Try it>
Go to the line holding "##### Langkah-langkah menyiapkan" in the entries below and write out exactly every line down to and including the line holding "1. Untuk daging".

(Collected data)
★ ★ ★

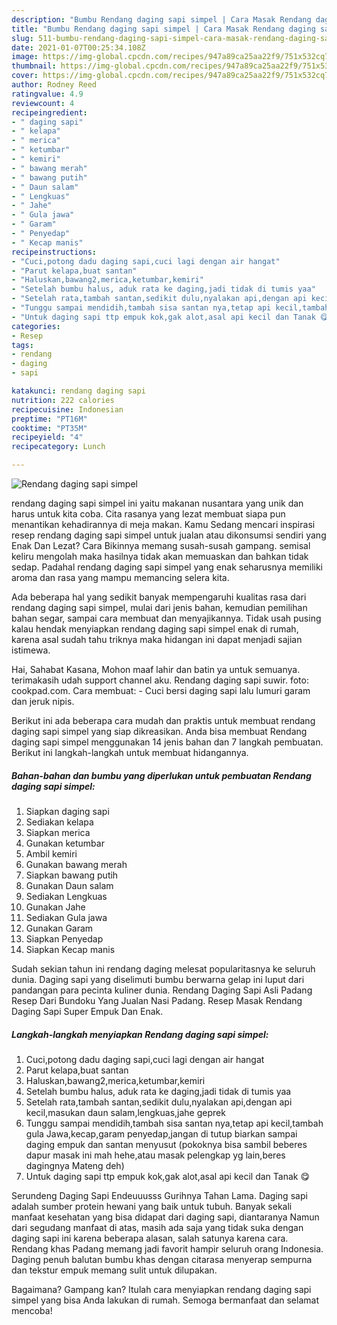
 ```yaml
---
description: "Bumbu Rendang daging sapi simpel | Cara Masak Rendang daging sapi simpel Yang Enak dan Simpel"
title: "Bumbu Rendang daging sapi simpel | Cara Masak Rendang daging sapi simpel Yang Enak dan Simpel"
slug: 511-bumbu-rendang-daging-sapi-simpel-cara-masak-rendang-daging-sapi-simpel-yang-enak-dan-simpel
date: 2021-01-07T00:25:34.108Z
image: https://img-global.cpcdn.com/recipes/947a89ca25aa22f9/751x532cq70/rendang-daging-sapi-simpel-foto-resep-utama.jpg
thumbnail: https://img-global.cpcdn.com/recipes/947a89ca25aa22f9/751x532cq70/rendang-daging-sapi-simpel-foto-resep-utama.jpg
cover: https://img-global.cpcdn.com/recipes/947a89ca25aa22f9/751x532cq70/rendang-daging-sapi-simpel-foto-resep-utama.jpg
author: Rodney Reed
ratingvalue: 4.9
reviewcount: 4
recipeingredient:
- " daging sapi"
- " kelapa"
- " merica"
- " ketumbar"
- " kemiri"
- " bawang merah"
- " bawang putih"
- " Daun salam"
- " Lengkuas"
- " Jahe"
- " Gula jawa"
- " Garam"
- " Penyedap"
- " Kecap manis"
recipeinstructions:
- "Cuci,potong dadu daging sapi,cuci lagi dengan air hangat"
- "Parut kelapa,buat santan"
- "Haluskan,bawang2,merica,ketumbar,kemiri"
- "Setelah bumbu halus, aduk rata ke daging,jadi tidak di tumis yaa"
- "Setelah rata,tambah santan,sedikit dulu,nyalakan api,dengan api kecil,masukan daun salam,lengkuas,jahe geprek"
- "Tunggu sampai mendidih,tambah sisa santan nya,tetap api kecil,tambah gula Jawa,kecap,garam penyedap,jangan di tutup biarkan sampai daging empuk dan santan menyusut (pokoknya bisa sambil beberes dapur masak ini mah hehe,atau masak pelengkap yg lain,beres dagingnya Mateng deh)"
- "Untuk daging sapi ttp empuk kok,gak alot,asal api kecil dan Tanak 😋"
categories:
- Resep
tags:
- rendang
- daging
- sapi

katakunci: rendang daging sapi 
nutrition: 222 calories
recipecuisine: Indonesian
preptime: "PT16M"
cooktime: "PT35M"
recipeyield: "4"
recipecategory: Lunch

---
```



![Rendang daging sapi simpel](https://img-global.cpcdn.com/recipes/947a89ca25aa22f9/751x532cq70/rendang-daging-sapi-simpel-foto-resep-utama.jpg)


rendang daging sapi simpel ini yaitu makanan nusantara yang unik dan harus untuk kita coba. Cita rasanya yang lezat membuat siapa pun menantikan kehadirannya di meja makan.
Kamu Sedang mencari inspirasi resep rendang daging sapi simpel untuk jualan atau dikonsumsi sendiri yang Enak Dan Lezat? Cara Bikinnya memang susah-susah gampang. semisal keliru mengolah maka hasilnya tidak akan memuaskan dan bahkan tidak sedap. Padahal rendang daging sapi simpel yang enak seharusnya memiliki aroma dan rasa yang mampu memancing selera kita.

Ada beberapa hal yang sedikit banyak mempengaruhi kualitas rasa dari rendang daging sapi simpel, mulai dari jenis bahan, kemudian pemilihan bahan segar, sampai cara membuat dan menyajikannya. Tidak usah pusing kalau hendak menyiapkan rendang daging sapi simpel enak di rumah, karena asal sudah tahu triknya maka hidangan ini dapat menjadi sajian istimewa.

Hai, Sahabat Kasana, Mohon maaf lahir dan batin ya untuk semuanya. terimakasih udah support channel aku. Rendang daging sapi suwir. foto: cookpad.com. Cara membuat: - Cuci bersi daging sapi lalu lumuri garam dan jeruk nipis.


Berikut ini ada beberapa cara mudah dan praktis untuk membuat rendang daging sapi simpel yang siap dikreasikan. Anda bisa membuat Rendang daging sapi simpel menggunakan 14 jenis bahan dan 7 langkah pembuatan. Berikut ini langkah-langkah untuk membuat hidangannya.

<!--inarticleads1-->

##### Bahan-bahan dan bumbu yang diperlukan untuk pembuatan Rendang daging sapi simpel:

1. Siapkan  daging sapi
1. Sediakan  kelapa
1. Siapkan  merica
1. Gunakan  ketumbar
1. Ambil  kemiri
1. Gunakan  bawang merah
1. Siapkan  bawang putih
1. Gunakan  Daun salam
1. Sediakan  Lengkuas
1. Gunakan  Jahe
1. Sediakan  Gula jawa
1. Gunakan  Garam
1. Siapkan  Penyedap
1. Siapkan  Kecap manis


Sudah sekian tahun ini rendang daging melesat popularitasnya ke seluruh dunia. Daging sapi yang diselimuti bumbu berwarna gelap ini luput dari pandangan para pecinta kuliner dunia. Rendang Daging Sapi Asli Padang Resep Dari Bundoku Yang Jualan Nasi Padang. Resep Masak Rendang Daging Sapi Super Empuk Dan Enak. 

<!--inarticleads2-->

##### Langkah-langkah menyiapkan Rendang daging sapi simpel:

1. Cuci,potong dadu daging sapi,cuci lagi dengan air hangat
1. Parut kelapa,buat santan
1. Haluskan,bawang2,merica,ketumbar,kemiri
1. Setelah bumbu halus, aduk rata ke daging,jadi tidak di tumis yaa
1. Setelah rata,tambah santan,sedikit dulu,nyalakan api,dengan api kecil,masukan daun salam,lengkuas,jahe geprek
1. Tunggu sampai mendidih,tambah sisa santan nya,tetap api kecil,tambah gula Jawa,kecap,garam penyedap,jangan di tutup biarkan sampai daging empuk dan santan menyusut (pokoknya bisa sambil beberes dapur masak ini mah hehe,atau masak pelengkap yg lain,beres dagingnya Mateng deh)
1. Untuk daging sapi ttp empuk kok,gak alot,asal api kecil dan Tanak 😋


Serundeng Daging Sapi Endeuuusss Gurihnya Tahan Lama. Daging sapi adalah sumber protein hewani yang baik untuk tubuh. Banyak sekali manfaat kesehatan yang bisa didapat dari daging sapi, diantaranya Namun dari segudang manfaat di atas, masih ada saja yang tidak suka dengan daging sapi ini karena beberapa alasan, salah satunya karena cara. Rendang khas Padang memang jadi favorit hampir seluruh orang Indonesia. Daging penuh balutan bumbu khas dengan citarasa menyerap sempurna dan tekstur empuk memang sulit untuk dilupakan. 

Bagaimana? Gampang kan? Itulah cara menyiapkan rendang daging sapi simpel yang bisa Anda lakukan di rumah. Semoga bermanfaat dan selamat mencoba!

★ ★ ★

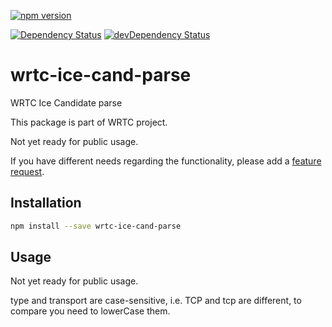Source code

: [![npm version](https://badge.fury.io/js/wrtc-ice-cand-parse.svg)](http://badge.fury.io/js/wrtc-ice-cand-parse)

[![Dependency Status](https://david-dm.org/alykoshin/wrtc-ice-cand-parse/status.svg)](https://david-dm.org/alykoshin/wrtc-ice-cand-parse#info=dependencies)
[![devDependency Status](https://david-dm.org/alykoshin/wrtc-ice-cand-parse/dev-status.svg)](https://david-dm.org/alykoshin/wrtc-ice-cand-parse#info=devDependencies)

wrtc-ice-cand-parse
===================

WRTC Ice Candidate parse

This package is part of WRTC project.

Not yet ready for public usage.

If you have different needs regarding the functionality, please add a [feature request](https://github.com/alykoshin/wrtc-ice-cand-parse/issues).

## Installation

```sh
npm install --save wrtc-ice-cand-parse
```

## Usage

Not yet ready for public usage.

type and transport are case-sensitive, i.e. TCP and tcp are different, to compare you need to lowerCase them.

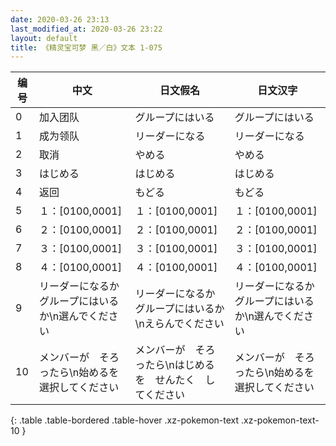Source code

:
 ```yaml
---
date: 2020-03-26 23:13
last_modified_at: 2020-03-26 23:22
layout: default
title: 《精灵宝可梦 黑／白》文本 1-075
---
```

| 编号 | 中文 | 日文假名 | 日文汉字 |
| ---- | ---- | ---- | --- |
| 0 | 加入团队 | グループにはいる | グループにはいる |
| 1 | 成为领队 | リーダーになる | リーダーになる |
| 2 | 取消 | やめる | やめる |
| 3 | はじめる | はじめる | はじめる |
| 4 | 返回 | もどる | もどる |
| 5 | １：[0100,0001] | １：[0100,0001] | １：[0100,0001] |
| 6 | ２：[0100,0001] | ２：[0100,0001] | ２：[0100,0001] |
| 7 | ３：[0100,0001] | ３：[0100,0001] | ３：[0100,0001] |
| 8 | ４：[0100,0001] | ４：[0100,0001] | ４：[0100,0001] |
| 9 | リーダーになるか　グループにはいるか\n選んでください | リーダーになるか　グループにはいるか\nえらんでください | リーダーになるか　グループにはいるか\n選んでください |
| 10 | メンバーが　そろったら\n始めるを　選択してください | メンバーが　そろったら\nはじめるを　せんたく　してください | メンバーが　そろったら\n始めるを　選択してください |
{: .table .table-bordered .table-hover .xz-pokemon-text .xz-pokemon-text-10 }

★ ★ ★

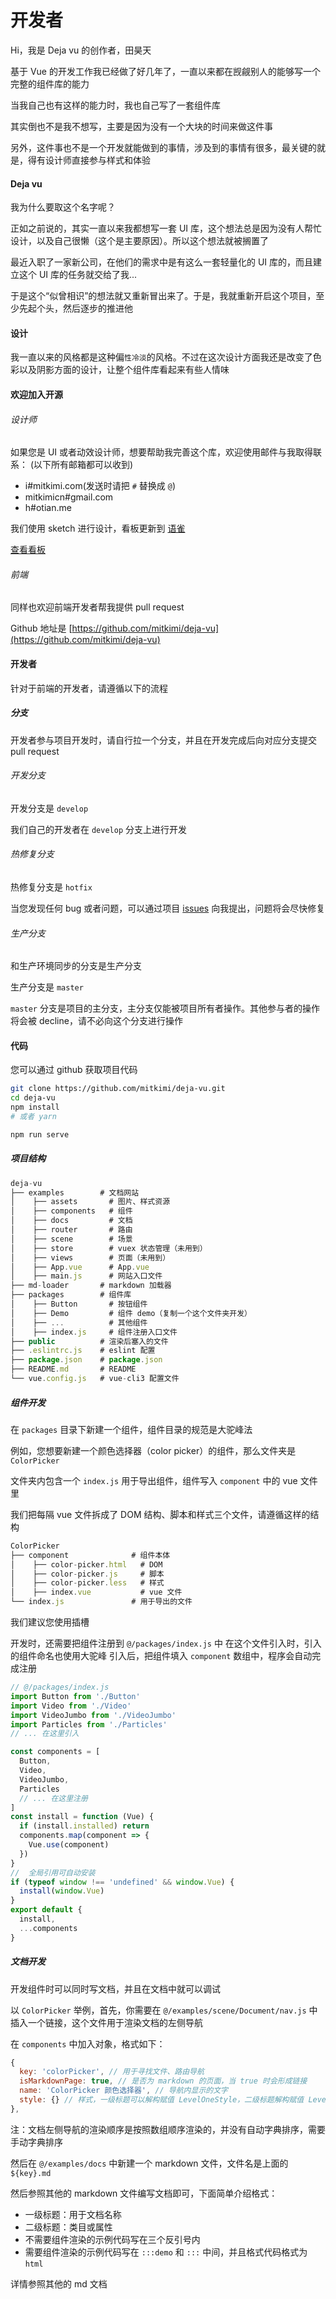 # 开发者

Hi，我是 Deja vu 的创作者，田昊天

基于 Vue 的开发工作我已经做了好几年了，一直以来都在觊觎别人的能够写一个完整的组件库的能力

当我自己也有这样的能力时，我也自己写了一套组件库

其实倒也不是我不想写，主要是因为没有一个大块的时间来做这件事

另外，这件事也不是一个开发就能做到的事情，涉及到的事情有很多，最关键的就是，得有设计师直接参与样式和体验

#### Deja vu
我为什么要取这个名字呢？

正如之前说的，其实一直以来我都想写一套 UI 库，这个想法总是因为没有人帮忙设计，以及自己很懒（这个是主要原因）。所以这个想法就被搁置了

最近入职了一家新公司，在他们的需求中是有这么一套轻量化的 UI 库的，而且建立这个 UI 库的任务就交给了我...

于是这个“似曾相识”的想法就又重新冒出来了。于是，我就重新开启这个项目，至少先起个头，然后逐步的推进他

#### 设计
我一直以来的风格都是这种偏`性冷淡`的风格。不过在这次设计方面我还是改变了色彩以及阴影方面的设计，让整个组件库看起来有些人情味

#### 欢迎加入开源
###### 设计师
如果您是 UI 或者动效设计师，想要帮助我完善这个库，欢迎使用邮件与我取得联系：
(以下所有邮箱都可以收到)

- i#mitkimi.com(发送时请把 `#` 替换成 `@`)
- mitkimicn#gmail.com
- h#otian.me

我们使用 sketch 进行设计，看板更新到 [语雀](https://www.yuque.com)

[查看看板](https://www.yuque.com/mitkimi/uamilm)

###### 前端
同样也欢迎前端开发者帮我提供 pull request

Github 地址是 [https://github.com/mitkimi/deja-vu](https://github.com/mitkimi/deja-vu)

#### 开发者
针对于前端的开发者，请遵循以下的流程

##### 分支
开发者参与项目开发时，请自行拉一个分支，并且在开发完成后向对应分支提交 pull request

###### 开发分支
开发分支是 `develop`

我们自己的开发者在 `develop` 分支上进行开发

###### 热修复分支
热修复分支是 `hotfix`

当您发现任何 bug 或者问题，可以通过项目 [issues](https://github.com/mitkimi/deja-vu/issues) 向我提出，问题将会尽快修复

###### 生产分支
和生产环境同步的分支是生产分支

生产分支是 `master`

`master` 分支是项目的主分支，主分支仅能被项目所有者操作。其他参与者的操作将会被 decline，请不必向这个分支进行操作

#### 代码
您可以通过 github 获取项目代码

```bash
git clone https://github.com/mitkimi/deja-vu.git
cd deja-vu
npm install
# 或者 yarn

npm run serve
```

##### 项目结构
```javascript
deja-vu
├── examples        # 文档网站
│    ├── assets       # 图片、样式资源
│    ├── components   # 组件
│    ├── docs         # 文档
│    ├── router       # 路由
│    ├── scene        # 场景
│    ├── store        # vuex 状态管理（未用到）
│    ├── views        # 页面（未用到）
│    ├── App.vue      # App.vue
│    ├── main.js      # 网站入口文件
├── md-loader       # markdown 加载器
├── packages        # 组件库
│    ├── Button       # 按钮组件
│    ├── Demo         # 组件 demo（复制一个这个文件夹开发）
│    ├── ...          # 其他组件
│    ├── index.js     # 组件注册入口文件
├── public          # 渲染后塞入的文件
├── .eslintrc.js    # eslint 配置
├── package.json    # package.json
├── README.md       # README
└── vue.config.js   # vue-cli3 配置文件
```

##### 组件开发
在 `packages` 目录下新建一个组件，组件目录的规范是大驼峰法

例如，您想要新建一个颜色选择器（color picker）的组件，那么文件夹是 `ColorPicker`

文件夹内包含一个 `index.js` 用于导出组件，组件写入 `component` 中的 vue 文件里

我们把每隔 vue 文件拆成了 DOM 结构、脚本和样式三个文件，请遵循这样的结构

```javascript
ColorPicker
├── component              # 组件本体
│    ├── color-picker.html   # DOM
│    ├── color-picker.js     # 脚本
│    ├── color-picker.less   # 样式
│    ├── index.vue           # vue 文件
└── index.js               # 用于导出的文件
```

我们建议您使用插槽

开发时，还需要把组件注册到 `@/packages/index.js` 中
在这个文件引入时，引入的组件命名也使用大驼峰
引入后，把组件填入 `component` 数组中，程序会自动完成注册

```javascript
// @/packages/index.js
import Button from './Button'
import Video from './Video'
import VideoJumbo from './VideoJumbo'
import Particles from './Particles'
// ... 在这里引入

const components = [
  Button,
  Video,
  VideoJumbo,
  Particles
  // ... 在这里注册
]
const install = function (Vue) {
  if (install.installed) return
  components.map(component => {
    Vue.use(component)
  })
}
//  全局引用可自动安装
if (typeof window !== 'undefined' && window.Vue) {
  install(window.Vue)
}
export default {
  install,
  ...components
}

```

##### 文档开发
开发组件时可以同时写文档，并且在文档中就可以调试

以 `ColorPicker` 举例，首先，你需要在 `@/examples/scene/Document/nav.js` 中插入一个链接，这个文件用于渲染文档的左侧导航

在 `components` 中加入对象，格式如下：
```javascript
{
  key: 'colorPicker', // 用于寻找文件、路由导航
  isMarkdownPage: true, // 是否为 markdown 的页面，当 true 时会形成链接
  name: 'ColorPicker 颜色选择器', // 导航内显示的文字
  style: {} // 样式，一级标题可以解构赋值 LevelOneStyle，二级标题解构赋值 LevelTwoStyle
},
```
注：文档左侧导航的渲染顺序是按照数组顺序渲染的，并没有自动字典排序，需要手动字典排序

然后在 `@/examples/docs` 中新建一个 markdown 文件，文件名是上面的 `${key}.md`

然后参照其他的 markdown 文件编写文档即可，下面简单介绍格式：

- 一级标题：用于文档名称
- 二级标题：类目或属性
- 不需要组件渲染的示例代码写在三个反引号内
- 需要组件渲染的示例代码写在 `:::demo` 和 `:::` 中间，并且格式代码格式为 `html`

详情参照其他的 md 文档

★ ★ ★

Task response>
##### Langkah-langkah menyiapkan Rendang daging sapi simpel:

1. Cuci,potong dadu daging sapi,cuci lagi dengan air hangat
1. Parut kelapa,buat santan
1. Haluskan,bawang2,merica,ketumbar,kemiri
1. Setelah bumbu halus, aduk rata ke daging,jadi tidak di tumis yaa
1. Setelah rata,tambah santan,sedikit dulu,nyalakan api,dengan api kecil,masukan daun salam,lengkuas,jahe geprek
1. Tunggu sampai mendidih,tambah sisa santan nya,tetap api kecil,tambah gula Jawa,kecap,garam penyedap,jangan di tutup biarkan sampai daging empuk dan santan menyusut (pokoknya bisa sambil beberes dapur masak ini mah hehe,atau masak pelengkap yg lain,beres dagingnya Mateng deh)
1. Untuk daging sapi ttp empuk kok,gak alot,asal api kecil dan Tanak 😋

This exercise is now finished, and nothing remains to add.